DNA manipulations and sequence analysis.
Plasmid DNA was obtained from E. coli with either an alkaline lysis method (8) or the QIAprep spin plasmid miniprep kit (Qiagen GmbH, Hilden, Germany). Large-scale preparations of total DNA from B. infantis were made as described previously (32). Purified DNA was obtained by cesium chloride ultracentrifugation of this preparation, as described by Sambrook et al. (44). Restriction endonucleases, T4 DNA ligase, and calf intestinal alkaline phosphatase were purchased from Roche Diagnostics Ltd. (Lewes, East Sussex, United Kingdom) or New England Biolabs Ltd. (Hitchin, United Kingdom) and used as recommended by the manufacturers. Electroporation of plasmid DNA into E. coli was performed essentially as described previously (44).

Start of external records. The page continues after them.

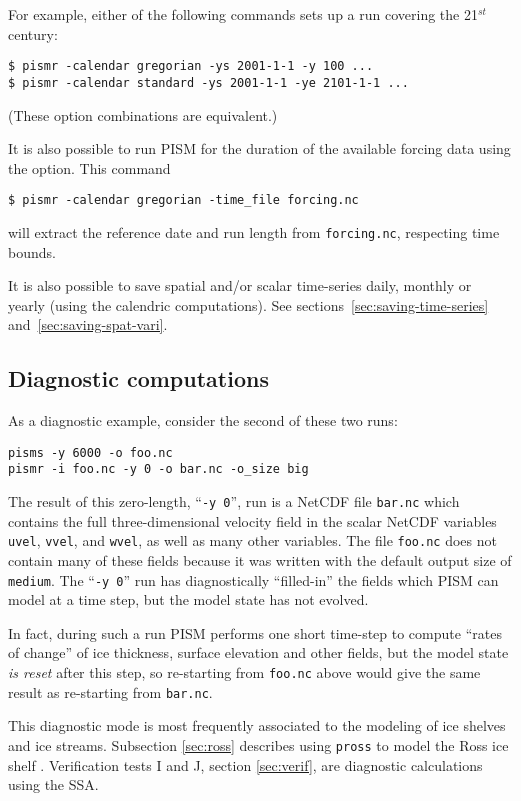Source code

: For example, either of the following commands sets up a run covering the 21$^{st}$ century:
\begin{verbatim}
$ pismr -calendar gregorian -ys 2001-1-1 -y 100 ...
$ pismr -calendar standard -ys 2001-1-1 -ye 2101-1-1 ...
\end{verbatim}
(These option combinations are equivalent.)

It is also possible to run PISM for the duration of the available forcing data using the  option.
This command
\begin{verbatim}
$ pismr -calendar gregorian -time_file forcing.nc
\end{verbatim} %
will extract the reference date and run length from \texttt{forcing.nc}, respecting time bounds.

It is also possible to save spatial and/or scalar time-series daily, monthly or
yearly (using the calendric computations). See sections~\ref{sec:saving-time-series}
and~\ref{sec:saving-spat-vari}.

\subsection{Diagnostic computations}
\label{sec:diagnostic-computations}

 As a diagnostic example, consider the second of these two runs:
\begin{verbatim}
pisms -y 6000 -o foo.nc
pismr -i foo.nc -y 0 -o bar.nc -o_size big
\end{verbatim}

\noindent The result of this zero-length, ``\texttt{-y 0}'', run is a NetCDF file \texttt{bar.nc} which contains the full three-dimensional velocity field in the scalar NetCDF variables \texttt{uvel}, \texttt{vvel}, and \texttt{wvel}, as well as many other variables.  The file \texttt{foo.nc} does not contain many of these fields because it was written with the default output size of \texttt{medium}.  The ``\texttt{-y 0}'' run has diagnostically ``filled-in'' the fields which PISM can model at a time step, but the model state has not evolved.

In fact, during such a run PISM performs one short time-step to compute ``rates of change'' of ice thickness, surface elevation and other fields, but the model state \emph{is reset} after this step, so re-starting from \texttt{foo.nc} above would give the same result as re-starting from \texttt{bar.nc}.

This diagnostic mode is most frequently associated to the modeling of ice shelves and ice streams.  Subsection \ref{sec:ross} describes using \texttt{pross} to model the Ross ice shelf \cite{MacAyealetal}.  Verification tests I and J, section \ref{sec:verif}, are diagnostic calculations using the SSA.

PCRs were accomplished with either the Taq PCR Master Mix (Qiagen) or the Expand Long Template PCR system (Roche Diagnostics GmbH, Mannheim, Germany) in accordance with the manufacturer's instructions. PCRs were executed with an Omnigene thermal cycler (Hybaid Ltd., Middlesex, United Kingdom). Sequencing was performed by MWG-Biotech AG (Ebersberg, Germany). Sequence data assembly and analysis were performed with DNAStar software (DNAStar, Madison, Wis.). Database searches were performed with nonredundant sequences at the NCBI Internet site (http://www.ncbi.nlm.nih.gov) with the tBlastN, tBlastX, and BlastP programs (2, 3). Sequence alignments were performed with the Clustal method of the Megalign program of the DNAStar software package. Functional domains in deduced proteins were identified with the SMART database (46, 47) Internet site (http://smart.embl-heidelberg.de).

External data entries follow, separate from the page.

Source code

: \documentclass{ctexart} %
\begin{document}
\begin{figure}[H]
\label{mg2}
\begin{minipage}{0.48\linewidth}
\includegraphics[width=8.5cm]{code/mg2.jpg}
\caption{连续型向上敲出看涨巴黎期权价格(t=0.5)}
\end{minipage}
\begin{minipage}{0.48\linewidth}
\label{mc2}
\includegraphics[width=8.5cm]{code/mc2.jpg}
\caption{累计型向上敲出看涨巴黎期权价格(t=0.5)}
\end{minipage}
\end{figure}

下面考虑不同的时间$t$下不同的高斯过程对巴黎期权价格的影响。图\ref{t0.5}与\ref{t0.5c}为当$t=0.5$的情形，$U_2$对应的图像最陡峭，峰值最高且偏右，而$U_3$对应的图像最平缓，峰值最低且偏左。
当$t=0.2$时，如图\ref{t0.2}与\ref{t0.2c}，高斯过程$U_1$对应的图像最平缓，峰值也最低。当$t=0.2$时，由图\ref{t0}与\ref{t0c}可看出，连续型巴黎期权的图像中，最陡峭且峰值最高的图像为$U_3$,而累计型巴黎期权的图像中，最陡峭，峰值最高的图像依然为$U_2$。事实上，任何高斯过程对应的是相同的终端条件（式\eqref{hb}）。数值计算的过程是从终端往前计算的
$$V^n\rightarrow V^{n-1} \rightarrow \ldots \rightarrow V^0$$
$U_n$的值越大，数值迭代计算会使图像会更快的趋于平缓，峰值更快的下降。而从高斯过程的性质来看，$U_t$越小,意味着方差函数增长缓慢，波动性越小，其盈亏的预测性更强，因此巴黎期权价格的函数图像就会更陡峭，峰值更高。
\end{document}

Phenotypic complementation and activity assays of mutant strains.
Ligation mixes were prepared essentially as described previously (30). The ligation mixes were introduced into competent E. coli ANCC22 or VJS3051 by electrotransformation (44) with the Bio-Rad gene pulser apparatus according to the manufacturer's instructions (Bio-Rad Laboratories, Richmond, Calif.). Colonies phenotypically exhibiting increased activity (alkaline phosphatase activity on X-P plates in the case of strain ANCC22 or ß-galactosidase activity on X-Gal plates for strain VJS3051), as indicated by the formation of a blue colony, were selected for quantitative assay. Alkaline phosphatase activity assays were performed as described previously (1).

Degenerate PCR.
PCR was performed on B. infantis UCC 35624 chromosomal DNA with degenerate oligonucleotide primers designed specifically to correspond to conserved regions of RRs, essentially as described previously (28). Sequences of (assumed) RRs from bacteria with high G+C content were obtained from the Blast database and aligned with the Megalign program from DNAStar. Conserved residues were identified (approximately 97 amino acids apart), and degenerate primers (MWG-Biotech, Ebersburg, Germany) were designed on these. Two different forward oligonucleotides, GT(G/A/T/C)GT(G/A/T/C)GA(G/A/T/C)GA(C/T)GA and (A/C)T(G/A/T/C)GT(G/A/T/C)GA(G/A/T/C)GA(C/T)GA, corresponding to the amino acids VV(DE)D(DE) and (ILM)V(DE)D(DE), respectively, and one reverse oligonucleotide, (A/G)(A/T)A(A/G)TC(G/A/T/C)GC(G/A/T/C)CC, corresponding to the amino acid sequence GAD(IN), were designed based on conserved amino acid residues around the DD and K boxes of known RRs (28). PCR conditions were essentially as described previously (28). Fragments of the expected size (approximately 300 bp) were excised from 2% agarose gels, purified with the Concert Rapid PCR purification system (Gibco-BRL, Paisley, Scotland), and cloned into the pCR2.1-TOPO vector prior to sequencing.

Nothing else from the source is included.